What to produce – Search the entries below for the word "本程序在" and copy each line that has it.

Data for the task –
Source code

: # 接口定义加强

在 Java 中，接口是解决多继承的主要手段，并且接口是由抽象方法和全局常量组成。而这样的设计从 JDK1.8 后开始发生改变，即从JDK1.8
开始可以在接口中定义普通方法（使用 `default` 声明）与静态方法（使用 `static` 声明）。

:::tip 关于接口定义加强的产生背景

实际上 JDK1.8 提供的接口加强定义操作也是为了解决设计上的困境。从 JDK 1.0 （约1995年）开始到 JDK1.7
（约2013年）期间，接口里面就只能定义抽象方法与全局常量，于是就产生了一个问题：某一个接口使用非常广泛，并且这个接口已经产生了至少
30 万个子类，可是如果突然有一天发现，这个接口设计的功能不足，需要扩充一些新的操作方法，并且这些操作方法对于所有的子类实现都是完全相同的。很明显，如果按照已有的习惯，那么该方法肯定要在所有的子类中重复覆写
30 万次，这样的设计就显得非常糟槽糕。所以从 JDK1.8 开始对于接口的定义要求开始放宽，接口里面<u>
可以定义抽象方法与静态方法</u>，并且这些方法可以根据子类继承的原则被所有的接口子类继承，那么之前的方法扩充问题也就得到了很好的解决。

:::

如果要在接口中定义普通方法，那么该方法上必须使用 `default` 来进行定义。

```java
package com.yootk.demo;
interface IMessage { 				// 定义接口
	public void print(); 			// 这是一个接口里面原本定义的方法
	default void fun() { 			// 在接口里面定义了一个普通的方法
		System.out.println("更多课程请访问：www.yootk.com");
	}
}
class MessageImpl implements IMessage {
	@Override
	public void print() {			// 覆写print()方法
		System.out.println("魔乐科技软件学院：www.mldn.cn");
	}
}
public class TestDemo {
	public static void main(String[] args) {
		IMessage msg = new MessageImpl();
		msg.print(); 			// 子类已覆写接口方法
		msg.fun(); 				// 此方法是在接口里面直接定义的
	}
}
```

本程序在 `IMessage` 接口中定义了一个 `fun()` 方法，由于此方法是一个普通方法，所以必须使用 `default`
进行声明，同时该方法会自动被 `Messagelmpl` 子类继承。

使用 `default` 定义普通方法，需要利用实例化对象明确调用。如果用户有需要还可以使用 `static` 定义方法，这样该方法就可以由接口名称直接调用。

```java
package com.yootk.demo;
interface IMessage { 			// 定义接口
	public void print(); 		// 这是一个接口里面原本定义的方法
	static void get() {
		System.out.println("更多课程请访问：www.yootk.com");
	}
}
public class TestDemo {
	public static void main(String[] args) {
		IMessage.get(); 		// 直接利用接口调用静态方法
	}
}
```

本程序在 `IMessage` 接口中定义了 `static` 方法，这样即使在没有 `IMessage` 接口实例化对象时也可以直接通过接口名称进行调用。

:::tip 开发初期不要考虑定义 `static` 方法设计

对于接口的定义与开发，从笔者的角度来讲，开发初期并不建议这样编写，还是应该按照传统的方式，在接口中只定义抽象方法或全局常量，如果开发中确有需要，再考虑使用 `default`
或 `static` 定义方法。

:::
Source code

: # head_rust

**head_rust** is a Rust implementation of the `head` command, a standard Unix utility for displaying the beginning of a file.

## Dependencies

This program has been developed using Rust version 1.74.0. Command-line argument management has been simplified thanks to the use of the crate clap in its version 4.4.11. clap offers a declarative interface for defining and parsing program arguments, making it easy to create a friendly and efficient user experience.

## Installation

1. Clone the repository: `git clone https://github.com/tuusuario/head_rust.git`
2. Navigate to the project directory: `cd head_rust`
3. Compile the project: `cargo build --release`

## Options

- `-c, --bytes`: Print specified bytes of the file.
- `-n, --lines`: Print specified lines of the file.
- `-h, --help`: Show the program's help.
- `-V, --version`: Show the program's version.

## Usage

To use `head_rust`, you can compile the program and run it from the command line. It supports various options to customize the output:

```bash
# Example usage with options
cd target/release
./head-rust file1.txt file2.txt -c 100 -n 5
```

Worked solution –
本程序在 `IMessage` 接口中定义了一个 `fun()` 方法，由于此方法是一个普通方法，所以必须使用 `default`
本程序在 `IMessage` 接口中定义了 `static` 方法，这样即使在没有 `IMessage` 接口实例化对象时也可以直接通过接口名称进行调用。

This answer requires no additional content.